What to do> Extract from the listing each line in which the word "pepy" appears.

Supplied records>
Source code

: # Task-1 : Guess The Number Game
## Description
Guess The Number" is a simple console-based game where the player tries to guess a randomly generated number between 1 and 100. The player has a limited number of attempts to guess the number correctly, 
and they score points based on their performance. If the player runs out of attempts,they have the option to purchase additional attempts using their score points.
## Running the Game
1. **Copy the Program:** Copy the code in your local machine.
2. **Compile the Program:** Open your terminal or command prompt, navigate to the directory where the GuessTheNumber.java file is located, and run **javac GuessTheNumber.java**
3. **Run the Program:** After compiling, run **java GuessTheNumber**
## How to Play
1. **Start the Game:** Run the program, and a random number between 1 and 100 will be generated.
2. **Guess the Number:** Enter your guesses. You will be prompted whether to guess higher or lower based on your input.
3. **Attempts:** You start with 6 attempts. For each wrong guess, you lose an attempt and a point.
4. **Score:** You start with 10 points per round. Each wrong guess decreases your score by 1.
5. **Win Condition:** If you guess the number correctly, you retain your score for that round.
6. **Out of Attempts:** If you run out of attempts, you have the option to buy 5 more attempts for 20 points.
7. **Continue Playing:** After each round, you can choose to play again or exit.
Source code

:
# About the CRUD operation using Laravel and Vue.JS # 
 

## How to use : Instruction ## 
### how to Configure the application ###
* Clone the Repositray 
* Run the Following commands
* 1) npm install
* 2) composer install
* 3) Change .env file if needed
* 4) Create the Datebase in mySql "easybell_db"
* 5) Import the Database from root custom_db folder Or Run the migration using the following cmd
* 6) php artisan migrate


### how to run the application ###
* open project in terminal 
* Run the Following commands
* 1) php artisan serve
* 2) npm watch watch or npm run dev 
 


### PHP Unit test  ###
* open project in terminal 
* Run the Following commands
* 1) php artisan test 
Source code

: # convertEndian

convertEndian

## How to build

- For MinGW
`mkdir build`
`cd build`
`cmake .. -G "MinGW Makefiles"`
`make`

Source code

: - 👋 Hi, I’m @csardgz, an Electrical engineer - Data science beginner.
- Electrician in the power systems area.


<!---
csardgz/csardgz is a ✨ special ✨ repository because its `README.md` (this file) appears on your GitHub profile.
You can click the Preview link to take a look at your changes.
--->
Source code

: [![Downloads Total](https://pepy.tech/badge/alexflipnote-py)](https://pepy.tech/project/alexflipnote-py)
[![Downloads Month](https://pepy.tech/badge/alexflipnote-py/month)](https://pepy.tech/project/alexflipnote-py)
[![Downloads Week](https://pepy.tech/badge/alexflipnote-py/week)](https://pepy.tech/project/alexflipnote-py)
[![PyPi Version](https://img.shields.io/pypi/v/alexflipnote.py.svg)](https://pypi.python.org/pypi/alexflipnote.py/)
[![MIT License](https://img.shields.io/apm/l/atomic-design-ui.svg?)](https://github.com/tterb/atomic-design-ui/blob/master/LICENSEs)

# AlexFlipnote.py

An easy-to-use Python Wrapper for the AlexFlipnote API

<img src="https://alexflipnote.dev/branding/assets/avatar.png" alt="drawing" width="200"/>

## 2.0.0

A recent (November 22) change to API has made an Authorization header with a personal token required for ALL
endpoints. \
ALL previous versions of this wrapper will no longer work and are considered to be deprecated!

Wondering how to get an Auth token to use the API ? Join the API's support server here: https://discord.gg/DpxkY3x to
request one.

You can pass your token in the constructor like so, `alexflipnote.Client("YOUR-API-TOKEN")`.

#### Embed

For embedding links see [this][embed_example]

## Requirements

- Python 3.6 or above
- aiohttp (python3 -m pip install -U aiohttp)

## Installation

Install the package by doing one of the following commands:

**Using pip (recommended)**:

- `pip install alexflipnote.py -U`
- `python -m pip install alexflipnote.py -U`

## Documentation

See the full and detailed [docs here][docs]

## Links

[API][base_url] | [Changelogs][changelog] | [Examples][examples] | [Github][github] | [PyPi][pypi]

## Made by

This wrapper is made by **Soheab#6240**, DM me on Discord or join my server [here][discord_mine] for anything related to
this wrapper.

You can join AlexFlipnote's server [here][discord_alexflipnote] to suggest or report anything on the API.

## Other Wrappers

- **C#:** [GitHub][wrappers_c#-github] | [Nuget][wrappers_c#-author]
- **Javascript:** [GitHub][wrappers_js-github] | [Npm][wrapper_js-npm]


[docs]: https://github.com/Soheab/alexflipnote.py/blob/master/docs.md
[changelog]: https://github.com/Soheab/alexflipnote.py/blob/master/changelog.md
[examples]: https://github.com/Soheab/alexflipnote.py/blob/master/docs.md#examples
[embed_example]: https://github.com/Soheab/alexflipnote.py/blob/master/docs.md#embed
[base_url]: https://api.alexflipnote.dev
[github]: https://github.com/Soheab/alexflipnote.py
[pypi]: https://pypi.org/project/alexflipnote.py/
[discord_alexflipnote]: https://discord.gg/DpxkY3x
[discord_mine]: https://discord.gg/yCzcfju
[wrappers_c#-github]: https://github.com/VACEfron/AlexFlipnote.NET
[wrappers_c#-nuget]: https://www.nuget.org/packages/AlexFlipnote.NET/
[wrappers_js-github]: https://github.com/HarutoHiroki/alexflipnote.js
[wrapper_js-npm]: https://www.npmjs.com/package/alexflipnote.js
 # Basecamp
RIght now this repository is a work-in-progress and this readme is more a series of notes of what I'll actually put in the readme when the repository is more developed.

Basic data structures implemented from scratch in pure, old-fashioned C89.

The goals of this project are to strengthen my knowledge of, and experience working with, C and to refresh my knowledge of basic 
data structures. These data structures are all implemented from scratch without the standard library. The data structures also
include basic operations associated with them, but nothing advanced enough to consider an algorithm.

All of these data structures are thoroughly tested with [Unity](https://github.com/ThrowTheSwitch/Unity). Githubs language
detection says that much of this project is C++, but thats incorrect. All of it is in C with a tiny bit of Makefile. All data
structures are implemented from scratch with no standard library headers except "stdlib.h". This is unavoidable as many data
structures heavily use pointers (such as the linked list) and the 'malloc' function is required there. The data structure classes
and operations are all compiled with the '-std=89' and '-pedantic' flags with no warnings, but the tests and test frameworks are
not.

Answer below>
: [![Downloads Total](https://pepy.tech/badge/alexflipnote-py)](https://pepy.tech/project/alexflipnote-py)
[![Downloads Month](https://pepy.tech/badge/alexflipnote-py/month)](https://pepy.tech/project/alexflipnote-py)
[![Downloads Week](https://pepy.tech/badge/alexflipnote-py/week)](https://pepy.tech/project/alexflipnote-py)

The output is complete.